If 0 was included in our 95% confidence interval, we could consider it within the bounds of likely that there is no real difference in the population parameter between the Short group and the Tall group. This would have implications for which model we might prefer to represent the relationship between height and thumb length.

If, in the two-group model, \(\beta_1\) turned out to be 0, then we wouldn’t need the \(\beta_{1}X_{i}\) term in our model (0 times either 0 or 1 would still yield a 0). If \(\beta_1X_1\) were dropped out of the model, we would be left with the empty model, which is a simpler model:

\[Y_i=\beta_0+\epsilon_i\]

We would probably prefer the simpler model unless we were 95% certain that the group difference was real. If we were pretty confident (say, 95% confident) that \(\beta_{1}\) could not be 0, then we could reject the simple model in favor of the more complex one.

### Using a Mathematical Model to Construct the Confidence Interval for \(\beta_{1}\)

As with the mean before, there is a way to shortcut all of this. Try the function `confint()`

on **Height2Group.model**.

```
packages <- c("mosaic", "Lock5withR", "Lock5Data", "supernova", "ggformula", "okcupiddata")
lapply(packages, library, character.only = T)
custom_seed(51)
Fingers$Height2Group <- ntile(Fingers$Height, 2)
Fingers$Height2Group <- factor(Fingers$Height2Group, levels = c(1,2), labels = c("short", "tall"))
Height2Group.model <- lm(Thumb ~ Height2Group, data = Fingers)
```

```
# Here we fit the Height2Group model of Thumb
Height2Group.model <- lm(Thumb ~ Height2Group, data = Fingers)
# Try out confint() on this model
```

```
# Here we fit the Height2Group model of Thumb
Height2Group.model <- lm(Thumb ~ Height2Group, data = Fingers)
# Try out confint() on this model
confint(Height2Group.model)
```

```
ex() %>% {
check_object(., "Height2Group.model") %>% check_equal()
check_function(., "confint") %>% check_result() %>% check_equal()
}
success_msg("Keep up the good work!")
```

```
2.5 % 97.5 %
(Intercept) 55.941318 59.694251
Height2Grouptall 1.938845 7.263278
```

Notice that with a more complex model, we now get two sets of confidence intervals.

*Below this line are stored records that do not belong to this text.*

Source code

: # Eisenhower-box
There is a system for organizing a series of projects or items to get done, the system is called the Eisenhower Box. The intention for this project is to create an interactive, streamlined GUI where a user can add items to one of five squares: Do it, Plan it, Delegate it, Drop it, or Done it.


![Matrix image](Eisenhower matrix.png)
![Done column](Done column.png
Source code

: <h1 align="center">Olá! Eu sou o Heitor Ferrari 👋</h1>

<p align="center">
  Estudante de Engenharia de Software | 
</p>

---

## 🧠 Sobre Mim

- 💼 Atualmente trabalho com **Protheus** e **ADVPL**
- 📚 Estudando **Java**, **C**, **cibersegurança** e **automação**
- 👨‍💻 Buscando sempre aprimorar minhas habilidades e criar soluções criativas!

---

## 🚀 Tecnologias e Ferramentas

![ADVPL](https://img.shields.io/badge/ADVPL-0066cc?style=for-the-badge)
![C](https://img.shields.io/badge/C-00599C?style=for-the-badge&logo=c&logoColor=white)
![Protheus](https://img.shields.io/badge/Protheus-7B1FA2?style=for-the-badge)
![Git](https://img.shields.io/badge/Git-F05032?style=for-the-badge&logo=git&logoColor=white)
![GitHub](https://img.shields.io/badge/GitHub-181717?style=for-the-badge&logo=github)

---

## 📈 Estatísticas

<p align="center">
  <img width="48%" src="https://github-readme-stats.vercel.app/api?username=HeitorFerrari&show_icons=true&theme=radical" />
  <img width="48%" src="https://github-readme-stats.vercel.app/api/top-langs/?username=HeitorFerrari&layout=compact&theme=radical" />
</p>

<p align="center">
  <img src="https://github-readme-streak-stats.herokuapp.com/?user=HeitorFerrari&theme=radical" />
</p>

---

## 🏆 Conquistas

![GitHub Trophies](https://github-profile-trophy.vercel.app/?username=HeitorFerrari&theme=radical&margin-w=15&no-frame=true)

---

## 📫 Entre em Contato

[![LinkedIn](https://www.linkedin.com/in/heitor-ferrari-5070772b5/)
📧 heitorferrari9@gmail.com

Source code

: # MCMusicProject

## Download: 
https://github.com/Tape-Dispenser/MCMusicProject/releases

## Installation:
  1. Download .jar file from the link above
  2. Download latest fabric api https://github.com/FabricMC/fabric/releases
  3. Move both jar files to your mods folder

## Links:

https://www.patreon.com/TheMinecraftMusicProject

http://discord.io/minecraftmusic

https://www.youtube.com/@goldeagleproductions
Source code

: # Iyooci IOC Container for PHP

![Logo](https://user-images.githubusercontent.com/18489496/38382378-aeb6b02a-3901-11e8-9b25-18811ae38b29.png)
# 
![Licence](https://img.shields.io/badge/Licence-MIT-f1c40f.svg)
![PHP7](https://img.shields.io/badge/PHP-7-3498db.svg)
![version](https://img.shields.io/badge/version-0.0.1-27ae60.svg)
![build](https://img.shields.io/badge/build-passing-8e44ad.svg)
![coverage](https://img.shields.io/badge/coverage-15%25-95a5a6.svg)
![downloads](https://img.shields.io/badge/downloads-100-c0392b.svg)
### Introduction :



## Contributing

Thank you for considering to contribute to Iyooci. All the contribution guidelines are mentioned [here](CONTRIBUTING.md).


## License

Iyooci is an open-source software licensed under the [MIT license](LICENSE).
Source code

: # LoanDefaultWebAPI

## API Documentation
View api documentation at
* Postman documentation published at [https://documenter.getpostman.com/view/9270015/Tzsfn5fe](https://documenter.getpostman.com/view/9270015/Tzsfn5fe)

Because it is reasonable to assume that the sampling distribution of differences in means is approximately normal and well modeled by the t distribution, the `confint()`

function uses it to find the cutoff points for the lower and upper 2.5% tails of the sampling distribution.

Now you can compare the 95% confidence intervals constructed using the two methods: bootstrapping and `confint()`

. Bootstrapping estimated the confidence interval as between 2 and 7.2, which is pretty close to what we found from modeling the sampling distribution as a t distribution (1.9, 7.3).

Just like when we found the confidence interval through resampling, we would say that the complex model is different from the empty model, and we should make different predictions of thumb length for short and tall people.